Zum Inhalt des zehnten und letzten Bandes: Venedig im Herbst 1973: Wer in der Literaturszene etwas auf sich hält, ist zum internationalen PEN-Kongress angereist, doch sind es nicht nur Literaten und Verleger, die sich in den Gassen und auf den Kanälen der Lagunenstadt tummeln. Zwei Forscher der Universität Cambridge haben dort ebenfalls Quartier genommen, und da in Bälde im legendären Casino eine exklusive Bakkarat-Gesellschaft um hohe Summen spielen wird, stoßen zwei ­Finanziers zu dem wohlgebildeten und wohlsituierten Kreis um die englischen Verleger Stern und Detterling dazu. Als in einem Palazzo eine rätselhafte alte Schrift auftaucht, gräbt sich der Autor Fielding Gray in die längst vergessene Geschichte einer italienisch-englischen Familien-Liaison ein – und fördert Kompromittierendes zutage.
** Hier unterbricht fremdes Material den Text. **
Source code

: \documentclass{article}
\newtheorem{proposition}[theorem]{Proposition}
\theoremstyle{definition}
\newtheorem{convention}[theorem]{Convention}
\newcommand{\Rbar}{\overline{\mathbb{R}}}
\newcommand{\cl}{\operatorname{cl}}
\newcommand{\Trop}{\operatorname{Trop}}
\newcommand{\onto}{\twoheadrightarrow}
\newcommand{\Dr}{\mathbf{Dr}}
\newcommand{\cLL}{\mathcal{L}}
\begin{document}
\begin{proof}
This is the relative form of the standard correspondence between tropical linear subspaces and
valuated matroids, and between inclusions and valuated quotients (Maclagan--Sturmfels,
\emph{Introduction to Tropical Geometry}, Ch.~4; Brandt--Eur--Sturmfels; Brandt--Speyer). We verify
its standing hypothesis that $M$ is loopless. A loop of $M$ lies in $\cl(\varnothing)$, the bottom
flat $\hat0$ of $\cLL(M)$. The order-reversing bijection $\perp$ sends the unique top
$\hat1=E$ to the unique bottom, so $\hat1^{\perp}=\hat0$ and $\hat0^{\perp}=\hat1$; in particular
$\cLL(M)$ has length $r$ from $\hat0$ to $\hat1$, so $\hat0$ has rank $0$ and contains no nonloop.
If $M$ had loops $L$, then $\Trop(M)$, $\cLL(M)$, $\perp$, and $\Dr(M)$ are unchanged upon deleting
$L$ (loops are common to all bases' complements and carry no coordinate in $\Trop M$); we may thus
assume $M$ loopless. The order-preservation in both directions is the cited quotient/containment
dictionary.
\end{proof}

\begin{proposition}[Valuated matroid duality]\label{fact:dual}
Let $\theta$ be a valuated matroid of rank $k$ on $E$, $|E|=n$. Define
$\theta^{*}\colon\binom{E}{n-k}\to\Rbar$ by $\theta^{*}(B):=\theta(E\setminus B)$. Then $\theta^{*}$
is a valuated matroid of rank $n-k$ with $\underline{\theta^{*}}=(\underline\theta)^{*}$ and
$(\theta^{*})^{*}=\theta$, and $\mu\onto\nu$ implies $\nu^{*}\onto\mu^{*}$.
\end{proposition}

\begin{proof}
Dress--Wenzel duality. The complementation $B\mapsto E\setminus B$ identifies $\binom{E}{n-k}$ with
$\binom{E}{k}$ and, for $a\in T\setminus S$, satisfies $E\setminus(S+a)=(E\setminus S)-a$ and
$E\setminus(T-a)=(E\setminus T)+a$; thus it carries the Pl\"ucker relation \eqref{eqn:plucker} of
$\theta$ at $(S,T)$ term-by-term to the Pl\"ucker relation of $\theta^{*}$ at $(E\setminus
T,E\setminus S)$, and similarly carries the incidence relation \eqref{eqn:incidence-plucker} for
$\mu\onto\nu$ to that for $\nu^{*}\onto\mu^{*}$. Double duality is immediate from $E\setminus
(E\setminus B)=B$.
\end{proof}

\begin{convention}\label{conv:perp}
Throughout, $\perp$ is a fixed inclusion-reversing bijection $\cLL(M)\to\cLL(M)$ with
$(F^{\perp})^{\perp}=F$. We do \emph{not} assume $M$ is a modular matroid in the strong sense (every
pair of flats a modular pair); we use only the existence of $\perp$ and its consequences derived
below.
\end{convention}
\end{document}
Im zehnten und letzten Band der Romanreihe „Almosen fürs Vergessen“ laufen sich in dem erhaben verfallenden Sehnsuchtsort und Außenposten der gehobenen englischen Gesellschaft viele alte Bekannte über den Weg. Raven wirft dabei ein weiteres Mal einen entlarvenden Blick auf das Selbstverständnis und die scheinbar hehren Fundamente und Traditionslinien der „guten Kreise“ – und liefert zugleich einen feierlichen Abgesang auf einen edelmütigen Toten.

 

 

Das Bild zeigt den Autor Simon Raven mit Sakko und Fliege.
© Elfenbein Verlag

Der Autor:

 

SIMON RAVEN (1927–2001) war ein britischer Schriftsteller und Literaturkritiker, dessen 10-bändiger Romanzyklus „Almosen fürs Vergessen“ über die britische Upperclass heute mit dem Werk von Lawrence Durrell, Graham Greene, Anthony Powell und Evelyn Waugh verglichen wird. 

 

 

 

 

 

 

 

 

 

 

 

 

 

Die Übersetzerin:

 

SABINE FRANKE (geb. 1970) ist Übersetzerin und Lektorin. Ihre Übersetzung von Simon Ravens  Romanzyklus ist im deutschsprachigen Feuilleton mehrfach gelobt worden.